I mentioned yesterday that I’ve not made any exciting changes for Lent (neither giving up a food nor picking up volunteer hours at the local something). It’s not that these might not be good things to do, but I didn’t get a very right feeling about them, when I thought it over, and I am trying to do better about only working on the parts of acting morally that are easy for me to turn into rules to implement.
Here’s a very small, very dull example from earlier this week about the kind of weak attachment to good that I’d like to grow and strengthen during Lent.
I was walking out of the grocery store, holding my receipt, and looking for a trash can to stick it in. However, the receipt was perforated, and as I was fumbling it about, about a two centimeter strip tore off and flew down the block on a gusty breeze.
I was already holding a heavy grocery bag (containing, among other things, an enormous jar of pickles) and I glared at the receipt, thinking grumbly thoughts about the inefficiency and outdatedness of the bag clerk handing me another physical object to have custody of and have to keep tidy. Then I turned to continue home.
But I did think, for a moment, my peculiar blend of What would Christ do? or What would a good Kantian/cooperating agent using Timeless Decision Theory do? and stomped down the block to trap, retrieve, and dispose of the errant slip of paper.
I managed to get around to doing the decent thing, with a bit of lag time, but I can’t really say I did it in a spirit of love. And it’s not like I was doing something heroic either; the best I can say is that I did the bare minimum: performed the correct act, without the correct attitude, but with (perhaps) the hope of one day managing the right spirit.

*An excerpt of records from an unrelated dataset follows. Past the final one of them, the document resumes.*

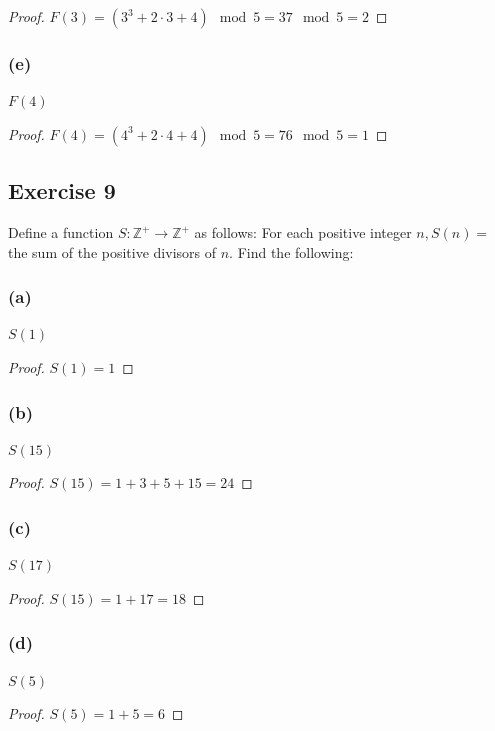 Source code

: \documentclass[14pt]{extarticle}
\newcommand{\Z}{\mathbb{Z}}
\begin{document}
\begin{proof}
\(F(3) = (3^3 + 2 \cdot 3 + 4) \mod 5 = 37 \mod 5 = 2\)
\end{proof}

\subsubsection{(e)}
$F(4)$

\begin{proof}
\(F(4) = (4^3 + 2 \cdot 4 + 4) \mod 5 = 76 \mod 5 = 1\)
\end{proof}

\subsection{Exercise 9}
Define a function \(S: \Z^+ \to \Z^+\) as follows: For each positive integer \(n, S(n) =\) the sum of the positive 
divisors of $n$. Find the following:

\subsubsection{(a)}
$S(1)$

\begin{proof}
$S(1) = 1$

\end{proof}

\subsubsection{(b)}
$S(15)$

\begin{proof}
\(S(15) = 1 + 3 + 5 + 15 = 24\)
\end{proof}

\subsubsection{(c)}
$S(17)$

\begin{proof}
\(S(15) = 1 + 17 = 18\)
\end{proof}

\subsubsection{(d)}
$S(5)$

\begin{proof}
\(S(5) = 1 + 5 = 6\)
\end{proof}
\end{document}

In the abstract, I can say it would be preferable to have a joyful, loving spirit in that moment. It seems like it should be possible to pick up my litter with the same disposition as the one I have when I play peekaboo with a baby on the metro. Something was disordered or somehow unhappy, and I was granted the privilege of restoring it to order and happiness. But in the moment, what I mostly feel is put upon.
This kind of small-scale failure does remind me of what we’re longing for, during the slow procession to Easter: Love that comes to us, so we can finally be healed of spite and fear and participate fully in Love.
And these spontaneous stumbling blocks often do me more good than some deliberate disciplines. A new prayer rule is something I will schedule and manage, so it fits within my life, but a lapse in love can take me by surprise and force me to see the distance between myself and goodness and to want the rift to be closed.